Adrian M. Reodique | March 2, 2017
Mastercard’s study also revealed that digital wallet was the most discussed digital payment method across social media in the region.

Nearly half of consumers (45 percent) in the Asia Pacific (APAC) region expressed interest in biometrics and other forms of authentication to enhance digital payment security, reduce fraud, and eliminate passwords.

This according to the 2017 edition of Mastercard Digital Payments Study, in partnership with PRIME Research and Synthesio. The study analysed more than 3.5 million conversations on Twitter, Facebook, Instagram, and Weibo in 2016 to identify the key trends around digital payment methods, technologies, and purchases.

In APAC, consumers' excitement around new biometric and authentication technologies drove positive sentiment (66 percent) for safety and security discussions.

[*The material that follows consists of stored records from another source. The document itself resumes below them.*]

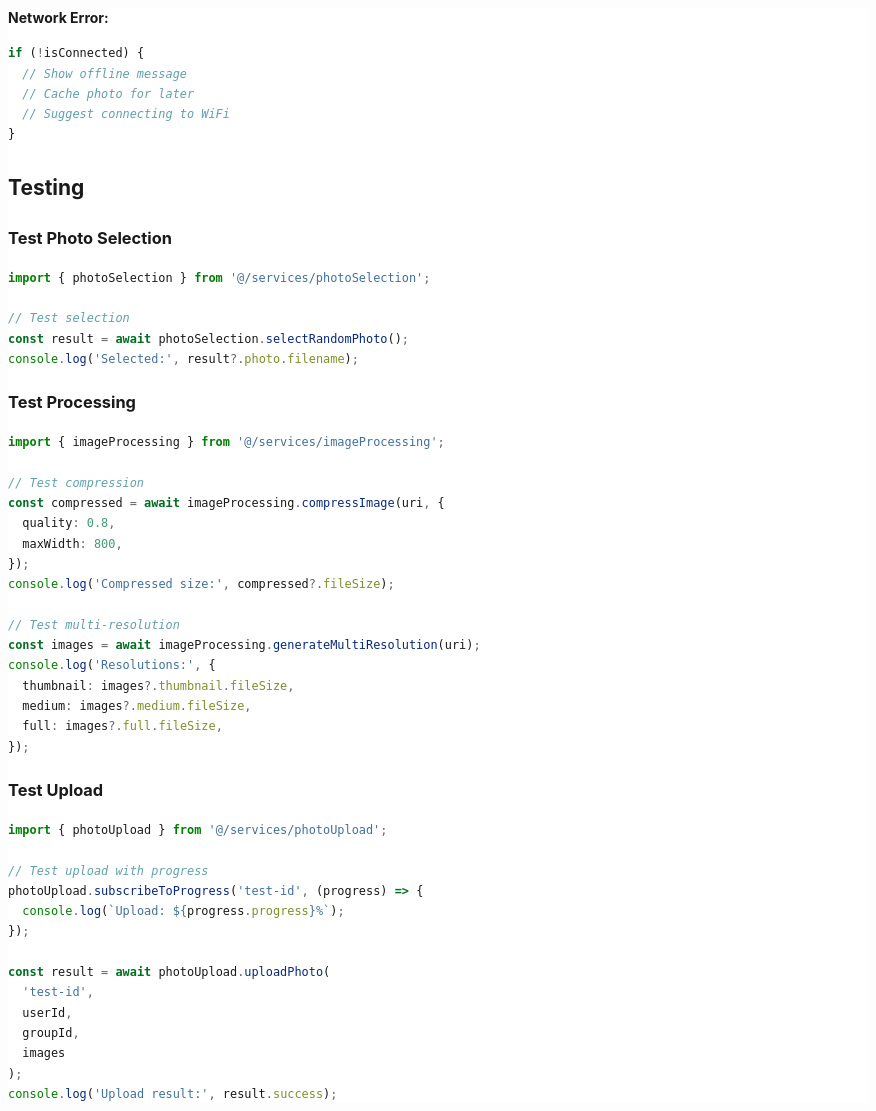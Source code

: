 **Network Error:**
```typescript
if (!isConnected) {
  // Show offline message
  // Cache photo for later
  // Suggest connecting to WiFi
}
```

## Testing

### Test Photo Selection

```typescript
import { photoSelection } from '@/services/photoSelection';

// Test selection
const result = await photoSelection.selectRandomPhoto();
console.log('Selected:', result?.photo.filename);
```

### Test Processing

```typescript
import { imageProcessing } from '@/services/imageProcessing';

// Test compression
const compressed = await imageProcessing.compressImage(uri, {
  quality: 0.8,
  maxWidth: 800,
});
console.log('Compressed size:', compressed?.fileSize);

// Test multi-resolution
const images = await imageProcessing.generateMultiResolution(uri);
console.log('Resolutions:', {
  thumbnail: images?.thumbnail.fileSize,
  medium: images?.medium.fileSize,
  full: images?.full.fileSize,
});
```

### Test Upload

```typescript
import { photoUpload } from '@/services/photoUpload';

// Test upload with progress
photoUpload.subscribeToProgress('test-id', (progress) => {
  console.log(`Upload: ${progress.progress}%`);
});

const result = await photoUpload.uploadPhoto(
  'test-id',
  userId,
  groupId,
  images
);
console.log('Upload result:', result.success);
```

New developments in facial recognition and fingerprint and touch authentication drove over half of biometric/authentication conversations (51 percent).

The study also found that digital wallet was the most discussed payment method in APAC (83 percent) and worldwide (75 percent). The increased acceptance of digital wallets in-store, online, and in-app generated more than 2 million mentions worldwide.

Newer technologies like artificial intelligence and smart home assistants was the second most discussed payment topic last year. Consumers were mainly discussing how they might shop with smarter devices such as wearables. Majority of APAC consumers (93 percent) were positive about the rumors of mobile wallet integration with wearable devices.

Beyond the payment methods, consumers also hope for an additional functionality like storing loyalty cards and supporting closed-loop public transportation systems.

"Technology is making the promise and the potential of a less-cash life a reality for more people every day," said Marcy Cohen, Vice President of Digital communications at Mastercard, in a press release.

"This year's study notes a change in the level of interest for new ways to shop and pay that only a few years ago would have seemed far-fetched," added Cohen.